Sur le plan sportif les coureurs montheysans traversent une période bénie des dieux. A côté de José Jordan, coureur de classe élevée, champion valaisan à plusieurs reprises, vainqueur de Sierre-Montana, qui poursuit sa carrière chez les professionnels, les Charly Barlatey, Maurice Gavillet, Edouard Bressoud, Raymond Puippe font briller le maillot du club dans la catégorie Elite et récoltent de nombreuses victoires et places d’honneur. Souvent l’un d’entre eux ramène le titre de champion valaisan à Monthey. Les Bocherens, Breu, André Galletti, Willy Roserens se distinguent à leur tour et les années cinquante lèguent une précieuse collection de souvenirs à l’histoire du Vélo-Club Montheysan.
VCM – Les années 70

L’avènement d’André Galletti à la présidence en 1967 conduit le club dans une période faste. Le sport cycliste vit à nouveau un engouement incontestable et favorise l’essor de la société. En multipliant les organisations sportives dans la région, les dirigeants montheysans poursuivent plusieurs buts, dont l’optique fondamentale demeure l’éducation sportive et physique de la jeunesse et créent la première école de cyclisme. Cette école accueille dès l’âge de treize ans le sportif qui manifeste son intérêt pour le vélo. Très peu axée sur la compétition, elle épargne au jeune cycliste les erreurs du début et l’aide à acquérir les rudiments du métier.

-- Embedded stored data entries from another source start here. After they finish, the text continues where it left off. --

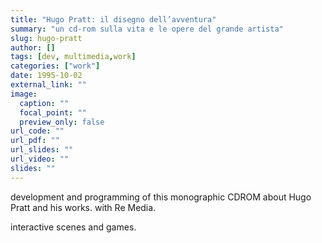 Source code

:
 ```yaml
---
title: "Hugo Pratt: il disegno dell’avventura"
summary: "un cd-rom sulla vita e le opere del grande artista"
slug: hugo-pratt
author: []
tags: [dev, multimedia,work]
categories: ["work"]
date: 1995-10-02
external_link: ""
image:
  caption: ""
  focal_point: ""
  preview_only: false
url_code: ""
url_pdf: ""
url_slides: ""
url_video: ""
slides: ""
---
```


development and programming of this monographic CDROM about Hugo Pratt and his works. with Re Media.

interactive scenes and games.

L’adolescent qui poursuit la pratique du vélo découvre l’occasion de faire ses premières armes chez les Cadets. Le Vélo-Club Montheysan a toujours porté une attention particulière à cette catégorie où le jeune âge des coureurs demande qu’ils soient minutieusement suivis et, pour donner à ces jeunes sportifs l’occasion de s’essayer véritablement sur les routes de la région, le Vélo-Club Montheysan organise régulièrement des compétitions pour Cadets : La traditionnelle manche de l’Omnium Semaine Sportive et le Circuit du Rhône drainent à Monthey les meilleurs Cadets de Romandie et de Suisse.

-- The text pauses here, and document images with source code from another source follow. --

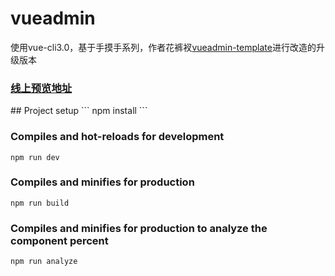 # vueadmin
  使用vue-cli3.0，基于手摸手系列，作者花裤衩<a href="https://github.com/PanJiaChen/vueAdmin-template">vueadmin-template</a>进行改造的升级版本
 <h3><a href="http://www.vueadmin.cn">线上预览地址</a></h3>
## Project setup
```
npm install
```

### Compiles and hot-reloads for development
```
npm run dev
```

### Compiles and minifies for production
```
npm run build
```

### Compiles and minifies for production to analyze the component percent
```
npm run analyze
```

L’équipe Cadets 1965-1966 qui remporte la victoire à l’Omnium Semaine Sportive les deux années consécutives. Philippe Pousaz,capitaine de la formation s’adjuge une première place à la finale romande des Cadets de Colombier et au Prix Dénéréaz, la même année, en 1965, il est sacré champion valaisan. En 1966, il récidive dans la course au maillot cantonal, alors que Jean-Claude Berner obtient le titre chez les Juniors. Dans la foulée, Raphy Moulin remporte la course de côte Sion – Les Mayens de la Zour. Il faut attendre dix ans pour que la victoire par équipe à l’Omnium Semaine Sportive revienne à Monthey : en 1976, une formation Cadets très homogène emmenée par Bernard Gavillet procure au Vélo-Club Montheysan cet honneur largement mérité. Bernard Gavillet récolte très rapidement les accessits et les victoires. Ce jeune coureur de classe supérieure remporte entre autres l’Omnium Semaine Sportive, signant un record dans l’étape contre la montre Monthey – Choëx, et le Circuit du Rhône.

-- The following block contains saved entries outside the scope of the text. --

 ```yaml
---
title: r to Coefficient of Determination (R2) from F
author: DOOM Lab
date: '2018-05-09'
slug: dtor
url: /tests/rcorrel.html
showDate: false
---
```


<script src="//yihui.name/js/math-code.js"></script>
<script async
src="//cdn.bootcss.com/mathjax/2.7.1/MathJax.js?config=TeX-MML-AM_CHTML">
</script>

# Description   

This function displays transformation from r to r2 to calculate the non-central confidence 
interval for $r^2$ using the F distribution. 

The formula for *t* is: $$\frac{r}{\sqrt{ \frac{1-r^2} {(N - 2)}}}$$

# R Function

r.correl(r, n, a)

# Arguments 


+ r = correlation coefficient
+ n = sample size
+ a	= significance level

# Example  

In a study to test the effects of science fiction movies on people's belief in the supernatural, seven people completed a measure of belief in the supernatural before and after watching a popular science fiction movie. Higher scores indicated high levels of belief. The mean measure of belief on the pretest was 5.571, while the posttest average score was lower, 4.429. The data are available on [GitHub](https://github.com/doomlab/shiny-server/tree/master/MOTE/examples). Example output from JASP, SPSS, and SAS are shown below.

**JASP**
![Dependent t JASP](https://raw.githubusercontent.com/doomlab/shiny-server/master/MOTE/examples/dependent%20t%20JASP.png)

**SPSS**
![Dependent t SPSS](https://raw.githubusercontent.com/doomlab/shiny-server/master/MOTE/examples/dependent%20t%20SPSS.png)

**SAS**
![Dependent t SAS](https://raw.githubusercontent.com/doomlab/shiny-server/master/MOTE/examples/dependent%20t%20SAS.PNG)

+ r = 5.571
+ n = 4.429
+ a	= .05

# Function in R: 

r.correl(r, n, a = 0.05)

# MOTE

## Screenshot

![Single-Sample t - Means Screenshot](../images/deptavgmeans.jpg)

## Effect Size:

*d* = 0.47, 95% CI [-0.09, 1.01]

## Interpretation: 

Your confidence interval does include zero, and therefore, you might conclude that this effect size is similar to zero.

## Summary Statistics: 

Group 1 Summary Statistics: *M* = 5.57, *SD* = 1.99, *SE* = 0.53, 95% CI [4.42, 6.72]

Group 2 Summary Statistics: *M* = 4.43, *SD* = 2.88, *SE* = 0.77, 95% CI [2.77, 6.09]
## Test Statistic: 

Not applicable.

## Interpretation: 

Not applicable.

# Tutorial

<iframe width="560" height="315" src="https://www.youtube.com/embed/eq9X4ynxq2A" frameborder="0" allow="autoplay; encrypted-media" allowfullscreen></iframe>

Chez les Juniors, Bernard Gavillet multiplie victoires et places d’honneur ; un de ses exploits les plus marquants reste sans doute une première place au Tour du Haut-Lac de 1977. En outre, Bernard Gavillet obtient à plusieurs reprises le titre de champion valaisan. Enfin, il ne faut pas oublier des noms tels que celui d’Olivier Marion, pistard habile qui ne dédaigne pas moins la victoire sur la route, de David Pochon, vainqueur du Premier Pas Cadet en 1977, de Gilles Lonatti, champion valaisan Cadet en 1978.
Mais si pour chaque cycliste, la victoire n’est pas toujours au rendez-vous, la bagarre anonyme dans les pelotons honore grandement le maillot montheysan.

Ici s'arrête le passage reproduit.